<i>An Irrational Man</i>

Since the end of Woody Allen’s Golden Age, say Manhattan, his best films have been the unfunny ones that have something gripping to do with murders or real threats of violence. Crimes and Misdemeanors, Sweet and Lowdown, Match Point, and Vicky Cristina Barcelona, all linger in your mind because Allen, who used to be a Lord of Misrule comic, has evolved into a subtler more serious profession — explorer of the deeper chaos that takes over when his talkative characters stop bitching and do something. Like Hamlet, they have bloody thoughts instead of all that Grad-school chatter.

This is one of those bloody movies, though it doesn’t seem so at first. In it, Joaquin Phoenix plays Abe, a tempestuous popular philosophy professor who arrives at a little (fictitious) Rhode Island college where women seem poised to take him to bed. Particularly Rita (Parker Posey) and later Jill, played by Emma Stone, who shines in these unlikely May-September roles Allen writes for her. But Abe isn’t bedding anyone, at least not well. He’s in a funk; can’t find a reason to live despite a lifetime of philosophizing and liberal activism.

The “solution” to his problem provides fine sinister impetus to a film begun in a boring talky fashion: It feels like it wants to be a play.

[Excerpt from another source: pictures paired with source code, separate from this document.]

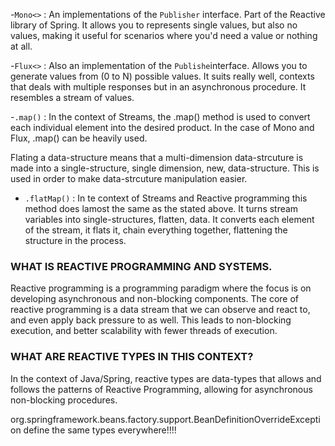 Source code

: 
-`Mono<>` : An implementations of the `Publisher` interface. Part of the Reactive library of Spring.
It allows you to represents single values, but also no values, making it useful for scenarios where you'd need a value or nothing at all. 

-`Flux<>` : Also an implementation of the `Publishe`interface. Allows you to generate values from (0 to N) possible values. It suits really well, contexts that deals with multiple responses but in an asynchronous procedure. It resembles a stream of values. 

-`.map()` : In the context of Streams, the .map() method is used to convert each individual element into the desired product. In the case of Mono and Flux, .map() can be heavily used.

Flating a data-structure means that a multi-dimension data-strcuture is made into a single-structure, single dimension, new, data-structure. This is used in order to make data-strcuture manipulation easier. 

- `.flatMap()` : In te context of Streams and Reactive programming this method does lamost the same as the stated above. It turns stream variables into single-structures, flatten, data. It converts each element of the stream, it flats it, chain everything together, flattening the structure in the process. 

### WHAT IS REACTIVE PROGRAMMING AND SYSTEMS.

Reactive programming is a programming paradigm where the focus is on developing asynchronous and non-blocking components. The core of reactive programming is a data stream that we can observe and react to, and even apply back pressure to as well. This leads to non-blocking execution, and better scalability with fewer threads of execution.

### WHAT ARE REACTIVE TYPES IN THIS CONTEXT?

In the context of Java/Spring, reactive types are data-types that allows and follows the patterns of Reactive Programming, allowing for asynchronous non-blocking procedures. 

org.springframework.beans.factory.support.BeanDefinitionOverrideException
define the same types everywhere!!!! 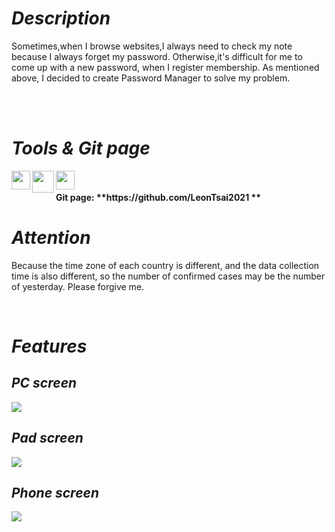 # <Strong>_Description_</Strong>

Sometimes,when I browse websites,I always need to check my note because I always forget my password. Otherwise,it's difficult for me to come up with a new password, when I register membership. As mentioned above, I decided to create Password Manager to solve my problem.

<br  />
<br  />

# <Strong>_Tools & Git page_</Strong>

<img align = "left" width = "30px" src = "https://upload.wikimedia.org/wikipedia/commons/thumb/9/9a/Visual_Studio_Code_1.35_icon.svg/2048px-Visual_Studio_Code_1.35_icon.svg.png" />
<img align = "left" width = "35px" src = "https://encrypted-tbn0.gstatic.com/images?q=tbn:ANd9GcSmGZh-nLwf0EhKWSEHxrZ3VE50o0zvol2ZHXPCdu2oFd6220h3&s">
<img align = "left" width = "30px" src = "https://upload.wikimedia.org/wikipedia/commons/thumb/3/3f/Git_icon.svg/1024px-Git_icon.svg.png">
<br />
<br />
<strong>Git page: **https://github.com/LeonTsai2021 **</strong> 
<br  />

# <Strong>_Attention_</Strong>

Because the time zone of each country is different, and the data collection time is also different, so the number of confirmed cases may be the number of yesterday. Please forgive me.

<br  />

# <Strong>_Features_</Strong>

## <Strong>_PC screen_</Strong>

<img src = "./screenshots/1.png">

## <Strong>_Pad screen_</Strong>

<img src = "./screenshots/2.png">

## <Strong>_Phone screen_</Strong>

<img src = "./screenshots/3.png">
<br  />
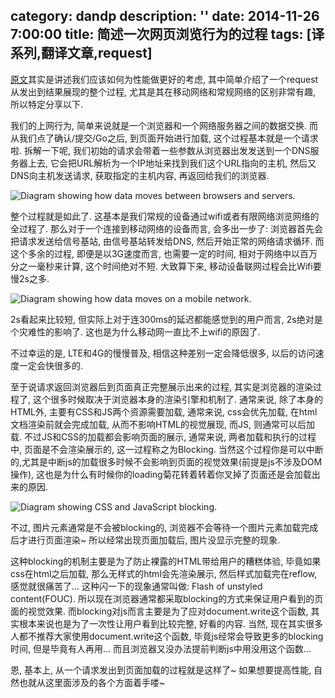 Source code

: category: dandp
description: ''
date: 2014-11-26 7:00:00
title: 简述一次网页浏览行为的过程
tags: [译系列,翻译文章,request]
---

<p><a href="http://alistapart.com/article/planning-for-performance">原文</a>其实是讲述我们应该如何为性能做更好的考虑, 其中简单介绍了一个request从发出到结果展现的整个过程, 尤其是其在移动网络和常规网络的区别非常有趣, 所以特定分享以下.</p>

<p>我们的上网行为, 简单来说就是一个浏览器和一个网络服务器之间的数据交换.  而从我们点了确认/提交/Go之后, 到页面开始进行加载, 这个过程基本就是一个请求啦. 拆解一下呢, 我们初始的请求会带着一些参数从浏览器出发发送到一个DNS服务器上去, 它会把URL解析为一个IP地址来找到我们这个URL指向的主机, 然后又DNS向主机发送请求, 获取指定的主机内容, 再返回给我们的浏览器.</p>

<p><img src="http://alistapart.com/d/409/3.1.jpg" alt="Diagram showing how data moves between browsers and servers." title=""></p>

<p>整个过程就是如此了. 这基本是我们常规的设备通过wifi或者有限网络浏览网络的全过程了. 那么对于一个连接到移动网络的设备而言, 会多出一步了: 浏览器首先会把请求发送给信号基站, 由信号基站转发给DNS, 然后开始正常的网络请求循环.  而这个多余的过程, 即便是以3G速度而言, 也需要一定的时间, 相对于网络中以百万分之一毫秒来计算, 这个时间绝对不短. 大致算下来, 移动设备联网过程会比Wifi要慢2s之多.</p>
<!--more-->


<p><img src="http://alistapart.com/d/409/3.2.jpg" alt="Diagram showing how data moves on a mobile network." title=""></p>

<p>2s看起来比较短, 但实际上对于连300ms的延迟都能感觉到的用户而言, 2s绝对是个灾难性的影响了. 这也是为什么移动网一直比不上wifi的原因了. </p>

<p>不过幸运的是, LTE和4G的慢慢普及, 相信这种差别一定会降低很多, 以后的访问速度一定会快很多的.</p>

<p>至于说请求返回浏览器后到页面真正完整展示出来的过程, 其实是浏览器的渲染过程了, 这个很多时候取决于浏览器本身的渲染引擎和机制了. 通常来说, 除了本身的HTML外, 主要有CSS和JS两个资源需要加载, 通常来说, css会优先加载,  在html文档渲染前就会完成加载, 从而不影响HTML的视觉展现, 而JS, 则通常可以后加载. 不过JS和CSS的加载都会影响页面的展示, 通常来说, 两者加载和执行的过程中, 页面是不会渲染展示的, 这一过程称之为Blocking.  当然这个过程你是可以中断的,尤其是中断js的加载很多时候不会影响到页面的视觉效果(前提是js不涉及DOM操作), 这也是为什么有时候你的loading菊花转着转着你叉掉了页面还是会加载出来的原因.</p>

<p><img src="http://alistapart.com/d/409/3.3.jpg" alt="Diagram showing CSS and JavaScript blocking." title=""></p>

<p>不过, 图片元素通常是不会被blocking的, 浏览器不会等待一个图片元素加载完成后才进行页面渲染~ 所以经常出现页面加载后, 图片没显示完整的现象.</p>

<p>这种blocking的机制主要是为了防止裸露的HTML带给用户的糟糕体验, 毕竟如果css在html之后加载, 那么无样式的html会先渲染展示, 然后样式加载完在reflow, 感觉就很痛苦了... 这种闪一下的现象通常叫做: Flash of unstyled content(FOUC). 所以现在浏览器通常都采取blocking的方式来保证用户看到的页面的视觉效果. 而blocking对js而言主要是为了应对document.write这个函数, 其实根本来说也是为了一次性让用户看到比较完整, 好看的内容. 当然, 现在其实很多人都不推荐大家使用document.write这个函数, 毕竟js经常会导致更多的blocking时间, 但是毕竟有人再用... 而且浏览器又没办法提前判断js中用没用这个函数...</p>

<p>恩, 基本上, 从一个请求发出到页面加载的过程就是这样了~ 如果想要提高性能, 自然也就从这里面涉及的各个方面着手喽~</p>
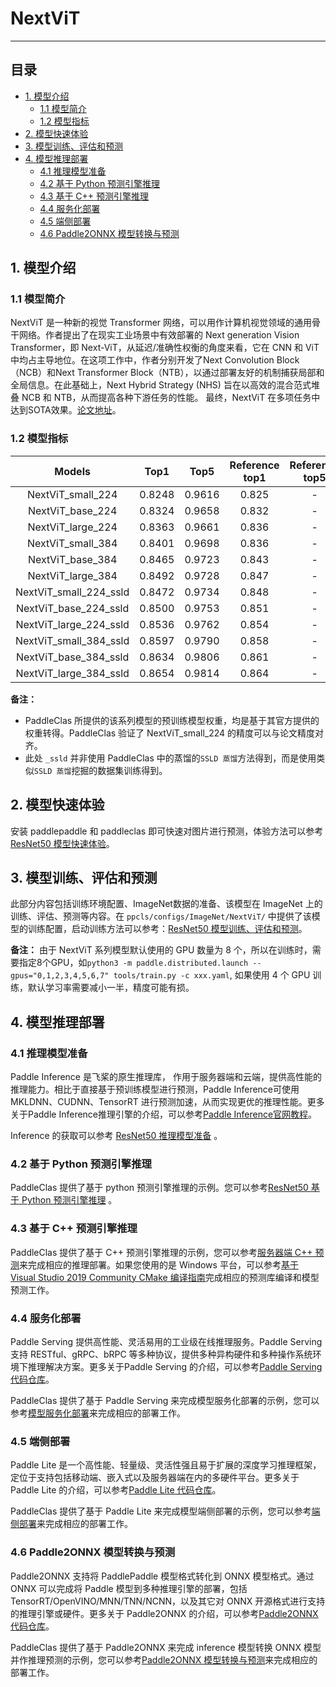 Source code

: # NextViT
-----

## 目录

- [1. 模型介绍](#1)
    - [1.1 模型简介](#1.1)
    - [1.2 模型指标](#1.2)
- [2. 模型快速体验](#2)
- [3. 模型训练、评估和预测](#3)
- [4. 模型推理部署](#4)
  - [4.1 推理模型准备](#4.1)
  - [4.2 基于 Python 预测引擎推理](#4.2)
  - [4.3 基于 C++ 预测引擎推理](#4.3)
  - [4.4 服务化部署](#4.4)
  - [4.5 端侧部署](#4.5)
  - [4.6 Paddle2ONNX 模型转换与预测](#4.6)

<a name='1'></a>

## 1. 模型介绍

<a name='1.1'></a>

### 1.1 模型简介

NextViT 是一种新的视觉 Transformer 网络，可以用作计算机视觉领域的通用骨干网络。作者提出了在现实工业场景中有效部署的 Next generation Vision Transformer，即 Next-ViT，从延迟/准确性权衡的角度来看，它在 CNN 和 ViT 中均占主导地位。在这项工作中，作者分别开发了Next Convolution Block（NCB）和Next Transformer Block（NTB），以通过部署友好的机制捕获局部和全局信息。在此基础上，Next Hybrid Strategy (NHS) 旨在以高效的混合范式堆叠 NCB 和 NTB，从而提高各种下游任务的性能。
最终，NextViT 在多项任务中达到SOTA效果。[论文地址](https://arxiv.org/pdf/2207.05501.pdf)。

<a name='1.2'></a>

### 1.2 模型指标

| Models           | Top1 | Top5 | Reference<br>top1 | Reference<br>top5 | FLOPs<br>(G) | Params<br>(M) |
|:--:|:--:|:--:|:--:|:--:|:--:|:--:|
| NextViT_small_224    | 0.8248 | 0.9616 | 0.825 | - | 5.79  | 31.80   |
| NextViT_base_224   | 0.8324 | 0.9658 | 0.832 | - | 8.26  | 44.88   |
| NextViT_large_224    | 0.8363 | 0.9661 | 0.836 | - | 10.73 | 57.95   |
| NextViT_small_384   | 0.8401 | 0.9698 | 0.836 | - | 17.00 | 31.80   |
| NextViT_base_384   | 0.8465 | 0.9723 | 0.843 | - |24.27 | 44.88   |
| NextViT_large_384   | 0.8492 | 0.9728 | 0.847 | - | 31.53 | 57.95   |
| NextViT_small_224_ssld    | 0.8472 | 0.9734 | 0.848 | - | 5.79  | 31.80   |
| NextViT_base_224_ssld   | 0.8500 | 0.9753 | 0.851 | - | 8.26  | 44.88   |
| NextViT_large_224_ssld    | 0.8536 | 0.9762 | 0.854 | - | 10.73 | 57.95   |
| NextViT_small_384_ssld   | 0.8597 | 0.9790 | 0.858 | - | 17.00 | 31.80   |
| NextViT_base_384_ssld   | 0.8634 | 0.9806 | 0.861 | - |24.27 | 44.88   |
| NextViT_large_384_ssld   | 0.8654 | 0.9814 | 0.864 | - | 31.53 | 57.95   |

**备注：**
- PaddleClas 所提供的该系列模型的预训练模型权重，均是基于其官方提供的权重转得。PaddleClas 验证了 NextViT_small_224 的精度可以与论文精度对齐。
- 此处 `_ssld` 并非使用 PaddleClas 中的蒸馏的`SSLD 蒸馏`方法得到，而是使用类似`SSLD 蒸馏`挖掘的数据集训练得到。


<a name="2"></a>  

## 2. 模型快速体验

安装 paddlepaddle 和 paddleclas 即可快速对图片进行预测，体验方法可以参考[ResNet50 模型快速体验](./ResNet.md#2-模型快速体验)。

<a name="3"></a>

## 3. 模型训练、评估和预测

此部分内容包括训练环境配置、ImageNet数据的准备、该模型在 ImageNet 上的训练、评估、预测等内容。在 `ppcls/configs/ImageNet/NextViT/` 中提供了该模型的训练配置，启动训练方法可以参考：[ResNet50 模型训练、评估和预测](./ResNet.md#3-模型训练评估和预测)。

**备注：** 由于 NextViT 系列模型默认使用的 GPU 数量为 8 个，所以在训练时，需要指定8个GPU，如`python3 -m paddle.distributed.launch --gpus="0,1,2,3,4,5,6,7" tools/train.py -c xxx.yaml`, 如果使用 4 个 GPU 训练，默认学习率需要减小一半，精度可能有损。

<a name="4"></a>

## 4. 模型推理部署

<a name="4.1"></a>

### 4.1 推理模型准备

Paddle Inference 是飞桨的原生推理库， 作用于服务器端和云端，提供高性能的推理能力。相比于直接基于预训练模型进行预测，Paddle Inference可使用 MKLDNN、CUDNN、TensorRT 进行预测加速，从而实现更优的推理性能。更多关于Paddle Inference推理引擎的介绍，可以参考[Paddle Inference官网教程](https://www.paddlepaddle.org.cn/documentation/docs/zh/guides/infer/inference/inference_cn.html)。

Inference 的获取可以参考 [ResNet50 推理模型准备](./ResNet.md#41-推理模型准备) 。

<a name="4.2"></a>

### 4.2 基于 Python 预测引擎推理

PaddleClas 提供了基于 python 预测引擎推理的示例。您可以参考[ResNet50 基于 Python 预测引擎推理](./ResNet.md#42-基于-python-预测引擎推理) 。

<a name="4.3"></a>

### 4.3 基于 C++ 预测引擎推理

PaddleClas 提供了基于 C++ 预测引擎推理的示例，您可以参考[服务器端 C++ 预测](../../deployment/image_classification/cpp/linux.md)来完成相应的推理部署。如果您使用的是 Windows 平台，可以参考[基于 Visual Studio 2019 Community CMake 编译指南](../../deployment/image_classification/cpp/windows.md)完成相应的预测库编译和模型预测工作。

<a name="4.4"></a>

### 4.4 服务化部署

Paddle Serving 提供高性能、灵活易用的工业级在线推理服务。Paddle Serving 支持 RESTful、gRPC、bRPC 等多种协议，提供多种异构硬件和多种操作系统环境下推理解决方案。更多关于Paddle Serving 的介绍，可以参考[Paddle Serving 代码仓库](https://github.com/PaddlePaddle/Serving)。

PaddleClas 提供了基于 Paddle Serving 来完成模型服务化部署的示例，您可以参考[模型服务化部署](../../deployment/image_classification/paddle_serving.md)来完成相应的部署工作。

<a name="4.5"></a>

### 4.5 端侧部署

Paddle Lite 是一个高性能、轻量级、灵活性强且易于扩展的深度学习推理框架，定位于支持包括移动端、嵌入式以及服务器端在内的多硬件平台。更多关于 Paddle Lite 的介绍，可以参考[Paddle Lite 代码仓库](https://github.com/PaddlePaddle/Paddle-Lite)。

PaddleClas 提供了基于 Paddle Lite 来完成模型端侧部署的示例，您可以参考[端侧部署](../../deployment/image_classification/paddle_lite.md)来完成相应的部署工作。

<a name="4.6"></a>

### 4.6 Paddle2ONNX 模型转换与预测

Paddle2ONNX 支持将 PaddlePaddle 模型格式转化到 ONNX 模型格式。通过 ONNX 可以完成将 Paddle 模型到多种推理引擎的部署，包括TensorRT/OpenVINO/MNN/TNN/NCNN，以及其它对 ONNX 开源格式进行支持的推理引擎或硬件。更多关于 Paddle2ONNX 的介绍，可以参考[Paddle2ONNX 代码仓库](https://github.com/PaddlePaddle/Paddle2ONNX)。

PaddleClas 提供了基于 Paddle2ONNX 来完成 inference 模型转换 ONNX 模型并作推理预测的示例，您可以参考[Paddle2ONNX 模型转换与预测](../../deployment/image_classification/paddle2onnx.md)来完成相应的部署工作。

But Allen has good tricks up his sleeve and ultimately succeeds by not being honest. (Let’s just say there are more narrative voices than there are people alive at the end. Like Sunset Boulevard, the cheating works.) We’re left with a response to the glib assertion that a purposeful life alone can provide salvation. Allen is in danger of becoming incisive rather than just funny, even if this is an imperfect film. Professors don’t sleep with their students openly anymore, and Allen doesn’t know the world like he did when he was a comedian. But he knows something profound about narcissists. Something he learned after all these years of mocking posers. His silver years may yet become a wonder.